As concerns regarding the viability and health of our planet grow ever more urgent, we must pay attention to a wide range of voices about environmental degradation and its impacts. Latinx voices remain largely unheard when examining our changing planet. This collection of essays successfully addresses the crucial topic of environmental deterioration while including Latinidad as a focal point of consideration. This specificity is important to illustrate how historically vulnerable Latinx communities have been, and currently are, to environmental degradation, and to amplify the general understanding of how environmental change affects diverse populations, and how those diverse populations might be thinking about environmental change in ways that benefit all. Considering environmental changes and acknowledging how humans both impact and are impacted by these processes is vital. The articles included in this Mini-Reader provide a variety of cultural perspectives, writing styles, and new ideas, all on current and historical environmental issues that intersect with Latinx people. These writers have undertaken the task of conceptualizing what it means to be Latinx and battling environmental injustices.

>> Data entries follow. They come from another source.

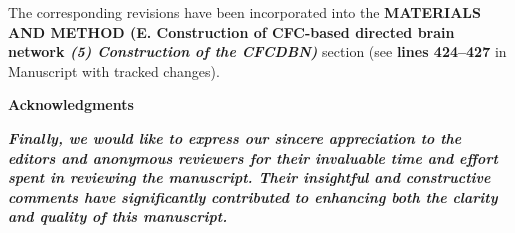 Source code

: \documentclass[lettersize,journal]{IEEEtran}
\begin{document}
The corresponding revisions have been incorporated into the \textbf{MATERIALS AND METHOD (E. Construction of CFC-based directed brain network \textit{(5) Construction of the CFCDBN)}} section (see \textbf{lines 424–427} in Manuscript with tracked changes).
\vspace{10mm}


\begin{center}
    {\large \textbf{Acknowledgments}} \\[3mm]
    \begin{minipage}{0.9\textwidth}
   \textit{  \textbf{Finally, we would like to express our sincere appreciation to the editors and anonymous reviewers for their invaluable time and effort spent in reviewing the manuscript. Their insightful and constructive comments have significantly contributed to enhancing both the clarity and quality of this manuscript.}}
    \end{minipage}
\end{center}
\vspace{4mm}









\vspace{11pt}
\vfill
\begin{refcontext}[sorting=none]  
    \printbibliography  
\end{refcontext}
\end{document}
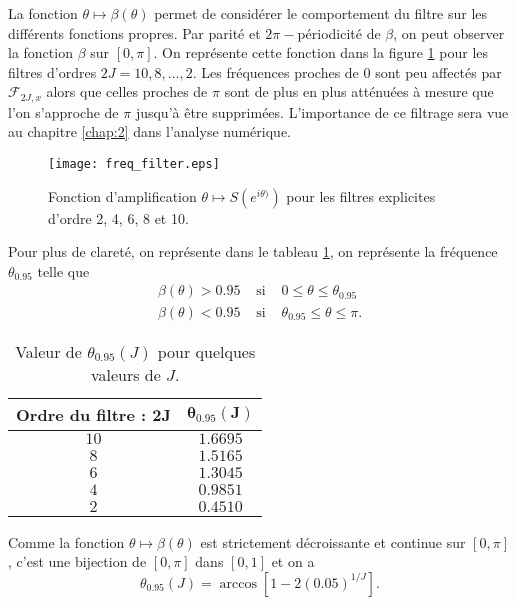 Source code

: La fonction $\theta \mapsto \beta(\theta)$ permet de considérer le comportement du filtre sur les différents fonctions propres. Par parité et $2 \pi -$périodicité de $\beta$, on peut observer la fonction $\beta$ sur $[0,\pi]$. On représente cette fonction dans la figure \ref{fig:freq_filter} pour les filtres d'ordres $2J = 10, 8, ..., 2$. Les fréquences proches de 0 sont peu affectés par $\mathcal{F}_{2J,x}$ alors que celles proches de $\pi$ sont de plus en plus atténuées à mesure que l'on s'approche de $\pi$ jusqu'à être supprimées. L'importance de ce filtrage sera vue au chapitre \ref{chap:2} dans l'analyse numérique.

\begin{figure}[htbp]
\begin{center}
\texttt{[image: freq\_filter.eps]}
\end{center}
\caption{Fonction d'amplification $\theta \mapsto S(e^{i\theta)})$ pour les filtres explicites d'ordre 2, 4, 6, 8 et 10.}
\label{fig:freq_filter}
\end{figure}
Pour plus de clareté, on représente dans le tableau \ref{tab:filter_095}, on représente la fréquence $\theta_{0.95}$ telle que
\begin{equation}
\begin{array}{rcl}
\beta(\theta) > 0.95 & \text{ si } & 0 \leq \theta \leq \theta_{0.95} \\
\beta(\theta) < 0.95 & \text{ si } & \theta_{0.95} \leq \theta \leq \pi.
\end{array}
\end{equation}

\begin{table}
\begin{center}
\begin{tabular}{|c||c|}
\hline
\textbf{Ordre du filtre : }$\mathbf{2J}$ & $\mathbf{\theta_{0.95}(J)}$\\
\hline
\hline
$10$&$1.6695$\\
$8$&$1.5165$\\
$6$&$1.3045$\\
$4$&$0.9851$\\
$2$&$0.4510$\\
\hline
\end{tabular}
\end{center}
\caption{Valeur de $\theta_{0.95}(J)$ pour quelques valeurs de $J$.}
\label{tab:filter_095}
\end{table}

Comme la fonction $\theta \mapsto \beta(\theta)$ est strictement décroissante et continue sur $[0,\pi]$, c'est une bijection de $[0,\pi]$ dans $[0,1]$ et on a 
\begin{equation}
\theta_{0.95}(J) = \arccos \left[ 1-2 (0.05)^{1/J} \right].
\end{equation}



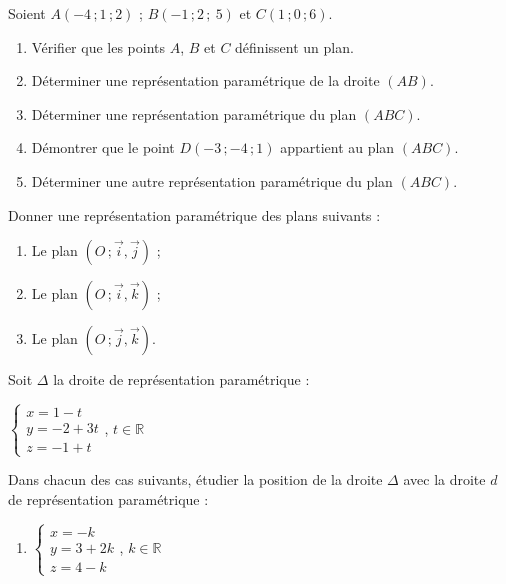 \documentclass{cornouaille}
\begin{document}
\begin{colonne*exercice}

\begin{exercice}
  Soient $A(-4\,;1\,; 2)$ ; $B(-1\,; 2\,;\ 5)$ et $C(1\,; 0 \,; 6)$.
  \begin{enumerate}
  \item Vérifier que les points $A$, $B$ et $C$ définissent un plan.
  \item Déterminer une représentation paramétrique de la droite
    $(AB)$.
  \item Déterminer une représentation paramétrique du plan $(ABC)$.
  \item Démontrer que le point $D(-3\,;-4\,;1)$ appartient au plan
    $(ABC)$.
  \item Déterminer une autre représentation paramétrique du plan
    $(ABC)$.
  \end{enumerate}
\end{exercice}

\begin{exercice}
  Donner une représentation paramétrique des plans suivants :
  \begin{enumerate}
  \item Le plan $(O\,;\overrightarrow{i},\overrightarrow{j})$ ;
  \item Le plan $(O\,;\overrightarrow{i},\overrightarrow{k})$ ;
  \item Le plan $(O\,;\overrightarrow{j},\overrightarrow{k})$.
  \end{enumerate}
\end{exercice}
 
\begin{exercice*}\label{ex52G2}
  Soit $\Delta$ la droite de représentation paramétrique :

  \begin{center}
    $\begin{cases}x=1-t \\y=-2+3t \\z=-1+t \end{cases}$,
    $t\in\mathbb{R}$
  \end{center}

  Dans chacun des cas suivants, étudier la position de la droite
  $\Delta$ avec la droite $d$ de représentation paramétrique :
  \begin{enumerate}
  \item \begin{center}
      $\begin{cases}x=-k \\y=3+2k \\z=4-k \end{cases}$,
      $k\in\mathbb{R}$\\[3mm]
    \end{center}


\end{enumerate}
\end{exercice*}
\end{colonne*exercice}
\end{document}
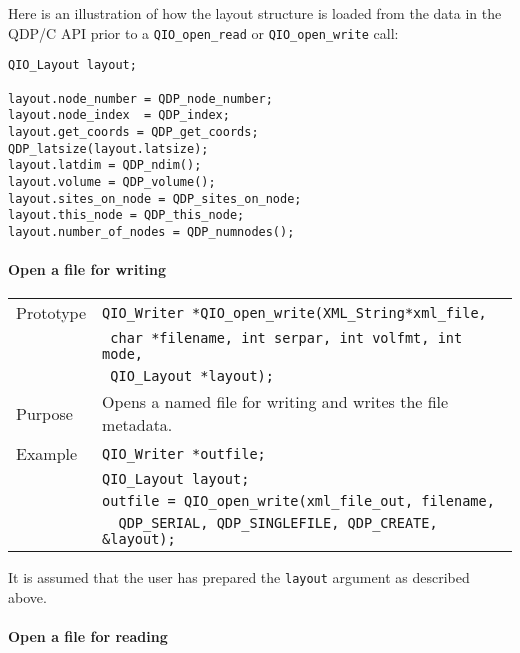 \documentclass{article}
\newcommand{\QMDhandle}{{\tt XML\_String}}
\begin{document}
Here is an illustration of how the layout structure is loaded from the
data in the QDP/C API prior to a \verb|QIO_open_read| or
\verb|QIO_open_write| call:
%
\begin{verbatim}
QIO_Layout layout;

layout.node_number = QDP_node_number;
layout.node_index  = QDP_index;
layout.get_coords = QDP_get_coords;
QDP_latsize(layout.latsize);
layout.latdim = QDP_ndim();
layout.volume = QDP_volume();
layout.sites_on_node = QDP_sites_on_node;
layout.this_node = QDP_this_node;
layout.number_of_nodes = QDP_numnodes();
\end{verbatim}

\paragraph{Open a file for writing}

\begin{flushleft}
  \begin{tabular}{|l|l|}
  \hline
  Prototype      & \verb|QIO_Writer *QIO_open_write(|\QMDhandle \verb|*xml_file,|\\
		 & \verb| char *filename, int serpar, int volfmt, int mode,| \\
                 & \verb| QIO_Layout *layout);| \\
  Purpose        & Opens a named file for writing and writes the file metadata. \\
\hline
  Example  & \verb|QIO_Writer *outfile;| \\
           & \verb|QIO_Layout layout;| \\
           & \verb|outfile = QIO_open_write(xml_file_out, filename, |\\
	   & \verb|  QDP_SERIAL, QDP_SINGLEFILE, QDP_CREATE, &layout); |\\
   \hline
 \end{tabular}
\end{flushleft}
%
It is assumed that the user has prepared the \verb|layout| argument as described above.

\paragraph{Open a file for reading}
\end{document}
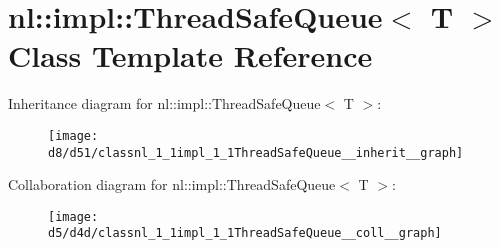 \hypertarget{classnl_1_1impl_1_1ThreadSafeQueue}{}\section{nl\+:\+:impl\+:\+:Thread\+Safe\+Queue$<$ T $>$ Class Template Reference}
\label{classnl_1_1impl_1_1ThreadSafeQueue}


Inheritance diagram for nl\+:\+:impl\+:\+:Thread\+Safe\+Queue$<$ T $>$\+:\nopagebreak
\begin{figure}[H]
\begin{center}
\leavevmode
\texttt{[image: d8/d51/classnl\_1\_1impl\_1\_1ThreadSafeQueue\_\_inherit\_\_graph]}
\end{center}
\end{figure}


Collaboration diagram for nl\+:\+:impl\+:\+:Thread\+Safe\+Queue$<$ T $>$\+:\nopagebreak
\begin{figure}[H]
\begin{center}
\leavevmode
\texttt{[image: d5/d4d/classnl\_1\_1impl\_1\_1ThreadSafeQueue\_\_coll\_\_graph]}
\end{center}
\end{figure}
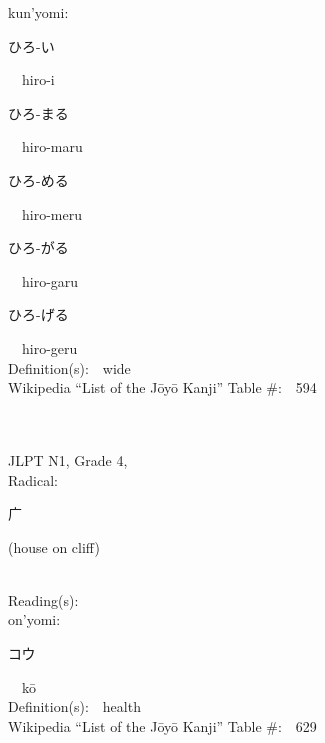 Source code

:\begin{multicols}{2}
{\hspace*{1em}}kun'yomi:\ \ \\
{\hspace*{2em}}{\begin{CJK}{UTF8}{min} ひろ-い \end{CJK}}\ \ hiro-i\ \ \\
{\hspace*{2em}}{\begin{CJK}{UTF8}{min} ひろ-まる \end{CJK}}\ \ hiro-maru\ \ \\
{\hspace*{2em}}{\begin{CJK}{UTF8}{min} ひろ-める \end{CJK}}\ \ hiro-meru\ \ \\
{\hspace*{2em}}{\begin{CJK}{UTF8}{min} ひろ-がる \end{CJK}}\ \ hiro-garu\ \ \\
{\hspace*{2em}}{\begin{CJK}{UTF8}{min} ひろ-げる \end{CJK}}\ \ hiro-geru\ \ \\
Definition(s):\ \ wide \\
Wikipedia ``List of the J\=oy\=o Kanji'' Table \#:\ \ 594 \\
\ \ \\
{\fontsize{34pt}{40pt}  }\ \ \\  %
{JLPT N1, Grade 4, \\Radical:\ \ {\begin{CJK}{UTF8}{min} 广 \end{CJK}} (house on cliff) } \\
Reading(s):\ \ \\
{\hspace*{1em}}on'yomi:\ \ \\
{\hspace*{2em}}{\begin{CJK}{UTF8}{min} コウ \end{CJK}}\ \ k\=o\ \ \\
Definition(s):\ \ health \\
Wikipedia ``List of the J\=oy\=o Kanji'' Table \#:\ \ 629 \\

\end{multicols}
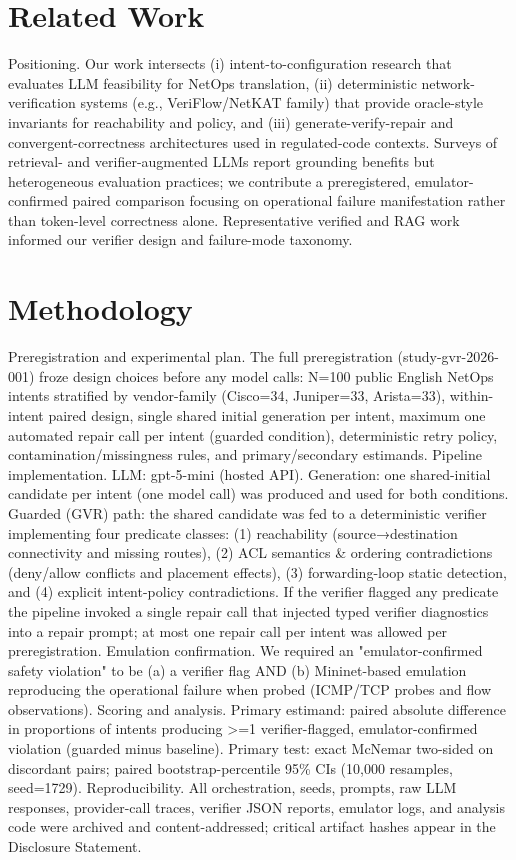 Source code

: \documentclass[conference]{IEEEtran}
\begin{document}
\section{Related Work}
Positioning. Our work intersects (i) intent-to-configuration research that evaluates LLM feasibility for NetOps translation, (ii) deterministic network-verification systems (e.g., VeriFlow/NetKAT family) that provide oracle-style invariants for reachability and policy, and (iii) generate-verify-repair and convergent-correctness architectures used in regulated-code contexts. Surveys of retrieval- and verifier-augmented LLMs report grounding benefits but heterogeneous evaluation practices; we contribute a preregistered, emulator-confirmed paired comparison focusing on operational failure manifestation rather than token-level correctness alone. Representative verified and RAG work informed our verifier design and failure-mode taxonomy.

\section{Methodology}
Preregistration and experimental plan. The full preregistration (study-gvr-2026-001) froze design choices before any model calls: N=100 public English NetOps intents stratified by vendor-family (Cisco=34, Juniper=33, Arista=33), within-intent paired design, single shared initial generation per intent, maximum one automated repair call per intent (guarded condition), deterministic retry policy, contamination/missingness rules, and primary/secondary estimands. Pipeline implementation. LLM: gpt-5-mini (hosted API). Generation: one shared-initial candidate per intent (one model call) was produced and used for both conditions. Guarded (GVR) path: the shared candidate was fed to a deterministic verifier implementing four predicate classes: (1) reachability (source→destination connectivity and missing routes), (2) ACL semantics \& ordering contradictions (deny/allow conflicts and placement effects), (3) forwarding-loop static detection, and (4) explicit intent-policy contradictions. If the verifier flagged any predicate the pipeline invoked a single repair call that injected typed verifier diagnostics into a repair prompt; at most one repair call per intent was allowed per preregistration. Emulation confirmation. We required an "emulator-confirmed safety violation" to be (a) a verifier flag AND (b) Mininet-based emulation reproducing the operational failure when probed (ICMP/TCP probes and flow observations). Scoring and analysis. Primary estimand: paired absolute difference in proportions of intents producing >=1 verifier-flagged, emulator-confirmed violation (guarded minus baseline). Primary test: exact McNemar two-sided on discordant pairs; paired bootstrap-percentile 95\% CIs (10,000 resamples, seed=1729). Reproducibility. All orchestration, seeds, prompts, raw LLM responses, provider-call traces, verifier JSON reports, emulator logs, and analysis code were archived and content-addressed; critical artifact hashes appear in the Disclosure Statement.
\end{document}
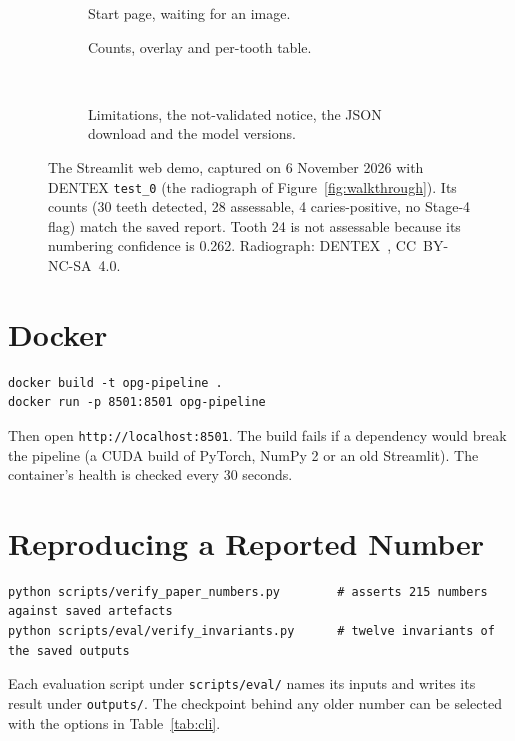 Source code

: \begin{figure}[!htbp]
\centering
\begin{subfigure}[b]{0.49\textwidth}
\caption{Start page, waiting for an image.}
\end{subfigure}\hfill
\begin{subfigure}[b]{0.49\textwidth}
\caption{Counts, overlay and per-tooth table.}
\end{subfigure}\\[3mm]
\begin{subfigure}[b]{0.72\textwidth}
\caption{Limitations, the not-validated notice, the JSON download and the model versions.}
\end{subfigure}
\caption[The web demo]{The Streamlit web demo, captured on 6 November 2026 with DENTEX
\texttt{test\_0} (the radiograph of Figure~\ref{fig:walkthrough}). Its counts (30 teeth detected, 28
assessable, 4 caries-positive, no Stage-4 flag) match the saved report. Tooth 24 is not assessable
because its numbering confidence is 0.262. Radiograph: DENTEX~\cite{hamamci2023dentex},
CC~BY-NC-SA~4.0.}
\label{fig:app}
\end{figure}

\section{Docker}

\begin{lstlisting}
docker build -t opg-pipeline .
docker run -p 8501:8501 opg-pipeline
\end{lstlisting}
Then open \texttt{http://localhost:8501}. The build fails if a dependency would break the pipeline (a
CUDA build of PyTorch, NumPy 2 or an old Streamlit). The container's health is checked every 30 seconds.

\section{Reproducing a Reported Number}

\begin{lstlisting}
python scripts/verify_paper_numbers.py        # asserts 215 numbers against saved artefacts
python scripts/eval/verify_invariants.py      # twelve invariants of the saved outputs
\end{lstlisting}
Each evaluation script under \texttt{scripts/eval/} names its inputs and writes its result under
\texttt{outputs/}. The checkpoint behind any older number can be selected with the options in
Table~\ref{tab:cli}.

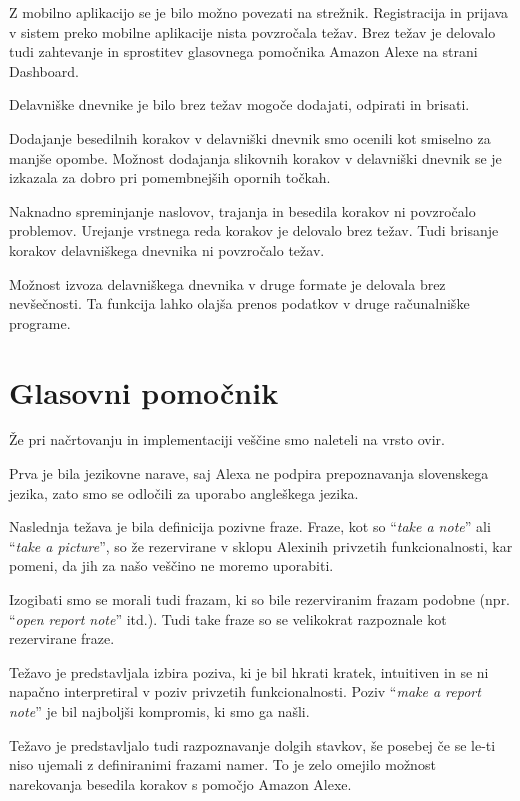 \documentclass[a4paper, 12pt]{book}
\begin{document}
Z mobilno aplikacijo se je bilo možno povezati na strežnik.
Registracija in prijava v sistem preko mobilne aplikacije nista povzročala težav.
Brez težav je delovalo tudi zahtevanje in sprostitev glasovnega pomočnika Amazon Alexe na strani Dashboard.

Delavniške dnevnike je bilo brez težav mogoče dodajati, odpirati in brisati.

Dodajanje besedilnih korakov v delavniški dnevnik smo ocenili kot smiselno za manjše opombe.
Možnost dodajanja slikovnih korakov v delavniški dnevnik se je izkazala za dobro pri pomembnejših opornih točkah.

Naknadno spreminjanje naslovov, trajanja in besedila korakov ni povzročalo problemov.
Urejanje vrstnega reda korakov je delovalo brez težav.
Tudi brisanje korakov delavniškega dnevnika ni povzročalo težav.

Možnost izvoza delavniškega dnevnika v druge formate je delovala brez nevšečnosti.
Ta funkcija lahko olajša prenos podatkov v druge računalniške programe.

\section{Glasovni pomočnik}

Že pri načrtovanju in implementaciji veščine smo naleteli na vrsto ovir.

Prva je bila jezikovne narave, saj Alexa ne podpira prepoznavanja slovenskega jezika, zato smo se odločili za uporabo angleškega jezika.

Naslednja težava je bila definicija pozivne fraze.
Fraze, kot so \enquote{\textit{take a note}} ali \enquote{\textit{take a picture}}, so že rezervirane v sklopu Alexinih privzetih funkcionalnosti, kar pomeni, da jih za našo veščino ne moremo uporabiti.

Izogibati smo se morali tudi frazam, ki so bile rezerviranim frazam podobne (npr. \enquote{\textit{open report note}} itd.).
Tudi take fraze so se velikokrat razpoznale kot rezervirane fraze.

Težavo je predstavljala izbira poziva, ki je bil hkrati kratek, intuitiven in se ni napačno interpretiral v poziv privzetih funkcionalnosti.
Poziv \enquote{\textit{make a report note}} je bil najboljši kompromis, ki smo ga našli.

Težavo je predstavljalo tudi razpoznavanje dolgih stavkov, še posebej če se le-ti niso ujemali z definiranimi frazami namer.
To je zelo omejilo možnost narekovanja besedila korakov s pomočjo Amazon Alexe.
\end{document}
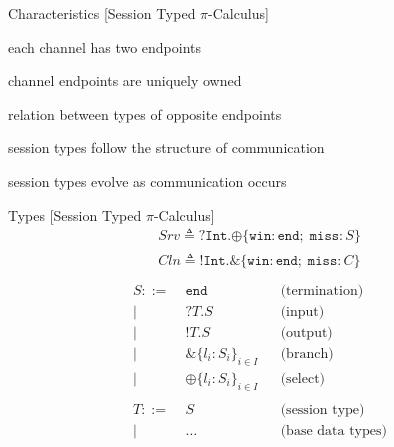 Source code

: \documentclass[dvipsnames]{beamer}
\newcommand{\Picalc}{$\pi$-Calculus}
\newcommand{\type}[1]{\mathtt{#1}}
\newcommand{\tend}[0]{\type{end}}
\newcommand{\trecv}[1]{\type{?} #1 \type{.}}
\newcommand{\tsend}[1]{\type{!} #1 \type{.}}
\newcommand{\tbranch}[2]{\type{\&} \{ #1 \}_{#2}}
\newcommand{\tselect}[2]{\type{\oplus} \{ #1 \}_{#2}}
\newcommand{\is}[0]{\triangleq}
\newcommand{\slidetitle}[2]{#2 \hspace*{\fill} [#1]}
\begin{document}
  \begin{frame}{\slidetitle{Session Typed \Picalc{}}{Characteristics}}
    \begin{description}
      \setlength\itemsep{1em}
      \item[endpoints] each channel has two endpoints
      \item[linearity] channel endpoints are uniquely owned
      \item[duality] relation between types of opposite endpoints
      \item[structure] session types follow the structure of communication
      \item[change] session types evolve as communication occurs
    \end{description}
  \end{frame}

  \begin{frame}{\slidetitle{Session Typed \Picalc{}}{Types}}
    \setlength{\abovedisplayskip}{0pt}
    \setlength{\belowdisplayskip}{0pt}
    \setlength{\abovedisplayshortskip}{0pt}
    \setlength{\belowdisplayshortskip}{0pt}
    \begin{align*}
      Srv \is \trecv{\mathtt{Int}} \tselect{\mathtt{win} : \tend ; \; \mathtt{miss} : S}{} \\
      Cln \is \tsend{\mathtt{Int}} \tbranch{\mathtt{win} : \tend ; \; \mathtt{miss} : C}{} \\
    \end{align*}
    \begin{align*}
      S ::=& \; \tend      &&\text{(termination)}    \\ 
      |& \; \trecv{T}S     &&\text{(input)}       \\ 
      |& \; \tsend{T}S     &&\text{(output)}       \\           
      |& \; \tbranch{l_i : S_i}{i \in I} &&\text{(branch)}       \\ 
      |& \; \tselect{l_i : S_i}{i \in I} &&\text{(select)}       \\           
      \\
      T ::=& \; S      &&\text{(session type)} \\
      | & \; \ldots      &&\text{(base data types)} \\
    \end{align*}
  \end{frame}
\end{document}
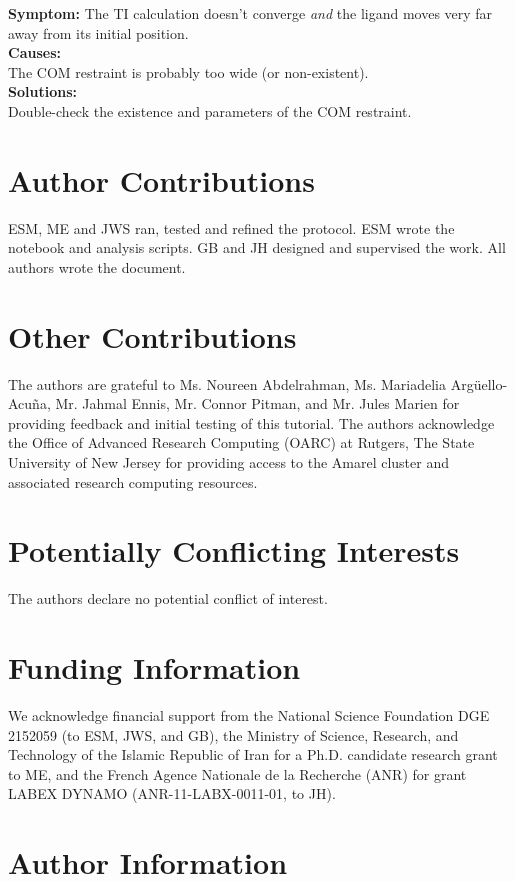 \documentclass[9pt,tutorial,pubversion]{Styling/livecoms}
\begin{document}
\noindent\textbf{Symptom:} The TI calculation doesn't converge \emph{and} the ligand moves very far away from its initial position. \\
\textbf{Causes:}\\
The COM restraint is probably too wide (or non-existent).\\
\textbf{Solutions:}\\
Double-check the existence and parameters of the COM restraint.\\

\setcounter{section}{3}
\renewcommand\thesection{\arabic{section}}
\section{Author Contributions}
ESM, ME and JWS ran, tested and refined the protocol.
ESM wrote the notebook and analysis scripts.
GB and JH designed and supervised the work.
All authors wrote the document.

\section{Other Contributions}
The authors are grateful to 
Ms. Noureen Abdelrahman, 
Ms. Mariadelia Arg\"uello-Acu\~na,
Mr. Jahmal Ennis, 
Mr. Connor Pitman, and
Mr. Jules Marien
for providing feedback and initial testing of this tutorial. The authors acknowledge the Office of Advanced Research Computing (OARC) at Rutgers, The State University of New Jersey for providing access to the Amarel cluster and associated research computing resources. 

\section{Potentially Conflicting Interests}
The authors declare no potential conflict of interest.


\section{Funding Information}
We acknowledge financial support from the National Science Foundation DGE 2152059 (to ESM, JWS, and GB), the Ministry of Science, Research, and Technology of the Islamic Republic of Iran for a Ph.D. candidate research grant to ME, and the French Agence Nationale de la Recherche (ANR) for grant LABEX DYNAMO (ANR-11-LABX-0011-01, to JH).

\section*{Author Information}
\makeorcid

% 

\end{document}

For decades, many Latinx scholars have been researching how environmental issues specifically impact Latinx peoples and the natural world around them. This research has included analysis of how Latinx communities bear the burden of environmental hazards, how Latinx struggles for resources to maintain ways of life and avoid economic marginalization reveal grassroots environmentalisms, and how industries have degraded environments and Latinx lives. For example, Devon G. Peña’s The Terror of the Machine (1997) examines the intersections of gender, work, technology, and ecology in the maquiladora industries at the U.S.-Mexico border. Along with low wages, these maquiladoras inflict terrible conditions on workers, toxins and waste on the environment, and inhibit wildlife in the area. Peña’s scrutinization of this built environment which exploits both women and nature has become fundamental research for those examining Latinx environmentalisms. Laura Pulido’s Environmentalism and Economic Justice (1996) explores the ways that Latinx communities seeking to preserve their livelihoods through grassroots struggle engage questions of resource management, racism, and quality of life. Mary S. Pardo’s work, Mexican American Women Activists (1998), explores the vital roles that Mexican-American women have played in developing grassroots organizations, such as the “Mothers of East Los Angeles” to combat numerous types of environmental violence facing their communities, including city plans to build a prison and to set up a toxic waste incinerator in their neighborhood. More current research on environmentalisms in Latinx Studies includes the new volume Latinx Environmentalisms (2019), edited by Sarah D. Wald, David J. Vázquez, Priscilla Solis Ybarra, Sarah Jaquette Ray. This interdisciplinary volume seeks to decolonize mainstream environmentalism by considering interdisciplinary approaches to environmental health in Latinx Studies, including those that consider the significance of sexuality, capitalism, and eco-feminist approaches.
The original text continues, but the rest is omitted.